TASK DIRECTIONS ::
Within the data that follows, set down exactly the lines from the one containing "还是 Composition API，都可以方便地管理组件的生命周期。" through the one containing "- **Payment Step**: Integrates", both ends included.

Recorded data ::

------------

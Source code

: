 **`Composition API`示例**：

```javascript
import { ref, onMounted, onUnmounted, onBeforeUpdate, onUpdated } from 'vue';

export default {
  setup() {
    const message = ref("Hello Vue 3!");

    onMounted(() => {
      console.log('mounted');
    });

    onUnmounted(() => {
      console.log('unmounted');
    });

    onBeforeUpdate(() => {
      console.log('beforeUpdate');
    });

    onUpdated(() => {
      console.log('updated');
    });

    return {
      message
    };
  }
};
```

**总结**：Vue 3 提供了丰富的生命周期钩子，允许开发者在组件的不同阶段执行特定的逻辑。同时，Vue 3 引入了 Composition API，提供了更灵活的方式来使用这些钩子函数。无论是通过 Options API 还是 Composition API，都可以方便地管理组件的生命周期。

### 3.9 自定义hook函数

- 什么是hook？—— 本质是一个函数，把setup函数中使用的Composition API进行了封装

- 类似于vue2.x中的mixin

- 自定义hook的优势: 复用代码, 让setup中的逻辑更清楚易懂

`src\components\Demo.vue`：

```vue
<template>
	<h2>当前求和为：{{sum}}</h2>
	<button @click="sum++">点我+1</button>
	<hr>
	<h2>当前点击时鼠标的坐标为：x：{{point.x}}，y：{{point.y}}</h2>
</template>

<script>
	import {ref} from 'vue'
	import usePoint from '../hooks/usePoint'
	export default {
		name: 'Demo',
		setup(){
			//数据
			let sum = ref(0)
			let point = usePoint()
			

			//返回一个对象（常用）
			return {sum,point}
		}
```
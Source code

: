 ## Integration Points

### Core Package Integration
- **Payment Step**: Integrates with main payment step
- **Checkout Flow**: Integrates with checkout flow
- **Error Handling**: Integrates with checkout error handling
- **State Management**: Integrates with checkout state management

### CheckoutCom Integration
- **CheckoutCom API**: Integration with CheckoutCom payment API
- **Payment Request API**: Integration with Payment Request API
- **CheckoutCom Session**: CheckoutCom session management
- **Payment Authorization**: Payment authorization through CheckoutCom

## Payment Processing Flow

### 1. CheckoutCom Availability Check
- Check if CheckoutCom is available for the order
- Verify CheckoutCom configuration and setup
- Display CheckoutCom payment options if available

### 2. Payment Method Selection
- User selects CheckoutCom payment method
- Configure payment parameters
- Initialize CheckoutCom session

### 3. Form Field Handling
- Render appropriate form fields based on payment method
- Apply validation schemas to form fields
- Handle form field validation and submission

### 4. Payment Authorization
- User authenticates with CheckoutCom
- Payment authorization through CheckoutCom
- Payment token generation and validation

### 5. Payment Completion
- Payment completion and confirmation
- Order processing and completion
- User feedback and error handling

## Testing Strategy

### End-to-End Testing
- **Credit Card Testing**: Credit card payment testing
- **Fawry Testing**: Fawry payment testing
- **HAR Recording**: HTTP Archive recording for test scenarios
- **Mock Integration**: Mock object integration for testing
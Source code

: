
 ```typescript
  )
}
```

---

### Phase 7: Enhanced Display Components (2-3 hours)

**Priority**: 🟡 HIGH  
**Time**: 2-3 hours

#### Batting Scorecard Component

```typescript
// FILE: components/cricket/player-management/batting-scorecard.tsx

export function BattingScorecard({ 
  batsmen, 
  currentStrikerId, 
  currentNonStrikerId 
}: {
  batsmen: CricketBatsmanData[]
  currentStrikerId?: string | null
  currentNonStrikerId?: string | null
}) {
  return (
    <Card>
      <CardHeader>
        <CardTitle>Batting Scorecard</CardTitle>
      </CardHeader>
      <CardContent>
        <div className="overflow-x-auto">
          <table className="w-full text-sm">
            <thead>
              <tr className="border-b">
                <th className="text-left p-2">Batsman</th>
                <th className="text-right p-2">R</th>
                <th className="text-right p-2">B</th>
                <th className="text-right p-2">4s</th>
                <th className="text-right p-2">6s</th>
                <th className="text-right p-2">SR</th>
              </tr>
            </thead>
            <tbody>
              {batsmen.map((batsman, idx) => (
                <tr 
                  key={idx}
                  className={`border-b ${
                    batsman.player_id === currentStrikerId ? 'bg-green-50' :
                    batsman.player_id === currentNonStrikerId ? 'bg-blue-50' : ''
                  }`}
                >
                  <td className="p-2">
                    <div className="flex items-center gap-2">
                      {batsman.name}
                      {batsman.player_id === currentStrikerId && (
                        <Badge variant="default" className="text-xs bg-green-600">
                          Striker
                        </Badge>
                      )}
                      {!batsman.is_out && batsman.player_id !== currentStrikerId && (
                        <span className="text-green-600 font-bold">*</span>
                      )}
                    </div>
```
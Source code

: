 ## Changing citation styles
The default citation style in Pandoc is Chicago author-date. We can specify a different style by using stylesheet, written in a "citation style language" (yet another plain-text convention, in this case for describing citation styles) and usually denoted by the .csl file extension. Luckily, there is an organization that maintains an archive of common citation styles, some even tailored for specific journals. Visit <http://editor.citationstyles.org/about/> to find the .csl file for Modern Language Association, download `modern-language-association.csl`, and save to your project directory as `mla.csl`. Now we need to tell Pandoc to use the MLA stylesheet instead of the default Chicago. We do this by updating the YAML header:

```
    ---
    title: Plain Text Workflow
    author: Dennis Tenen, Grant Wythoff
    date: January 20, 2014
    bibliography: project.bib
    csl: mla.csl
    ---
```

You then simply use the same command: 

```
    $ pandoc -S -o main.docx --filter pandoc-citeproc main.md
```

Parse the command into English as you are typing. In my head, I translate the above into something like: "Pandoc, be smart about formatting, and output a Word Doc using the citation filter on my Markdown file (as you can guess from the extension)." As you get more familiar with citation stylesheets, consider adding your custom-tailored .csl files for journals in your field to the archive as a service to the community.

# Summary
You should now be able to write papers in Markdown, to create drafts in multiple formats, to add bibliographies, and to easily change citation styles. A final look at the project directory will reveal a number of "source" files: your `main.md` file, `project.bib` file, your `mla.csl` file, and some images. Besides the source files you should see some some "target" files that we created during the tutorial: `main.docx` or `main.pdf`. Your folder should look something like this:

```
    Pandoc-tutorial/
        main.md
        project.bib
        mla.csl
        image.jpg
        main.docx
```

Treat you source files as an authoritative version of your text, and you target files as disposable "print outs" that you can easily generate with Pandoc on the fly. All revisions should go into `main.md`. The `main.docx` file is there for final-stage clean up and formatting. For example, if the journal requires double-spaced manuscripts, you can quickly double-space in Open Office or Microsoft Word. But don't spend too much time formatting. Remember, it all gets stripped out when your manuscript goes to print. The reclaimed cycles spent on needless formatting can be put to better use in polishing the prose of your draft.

------------

ANSWER FOR THE TASK ::
**总结**：Vue 3 提供了丰富的生命周期钩子，允许开发者在组件的不同阶段执行特定的逻辑。同时，Vue 3 引入了 Composition API，提供了更灵活的方式来使用这些钩子函数。无论是通过 Options API 还是 Composition API，都可以方便地管理组件的生命周期。

### 3.9 自定义hook函数

- 什么是hook？—— 本质是一个函数，把setup函数中使用的Composition API进行了封装

- 类似于vue2.x中的mixin

- 自定义hook的优势: 复用代码, 让setup中的逻辑更清楚易懂

`src\components\Demo.vue`：

```vue
<template>
	<h2>当前求和为：{{sum}}</h2>
	<button @click="sum++">点我+1</button>
	<hr>
	<h2>当前点击时鼠标的坐标为：x：{{point.x}}，y：{{point.y}}</h2>
</template>

<script>
	import {ref} from 'vue'
	import usePoint from '../hooks/usePoint'
	export default {
		name: 'Demo',
		setup(){
			//数据
			let sum = ref(0)
			let point = usePoint()
			

			//返回一个对象（常用）
			return {sum,point}
		}
```
Source code

: ## Integration Points

### Core Package Integration
- **Payment Step**: Integrates with main payment step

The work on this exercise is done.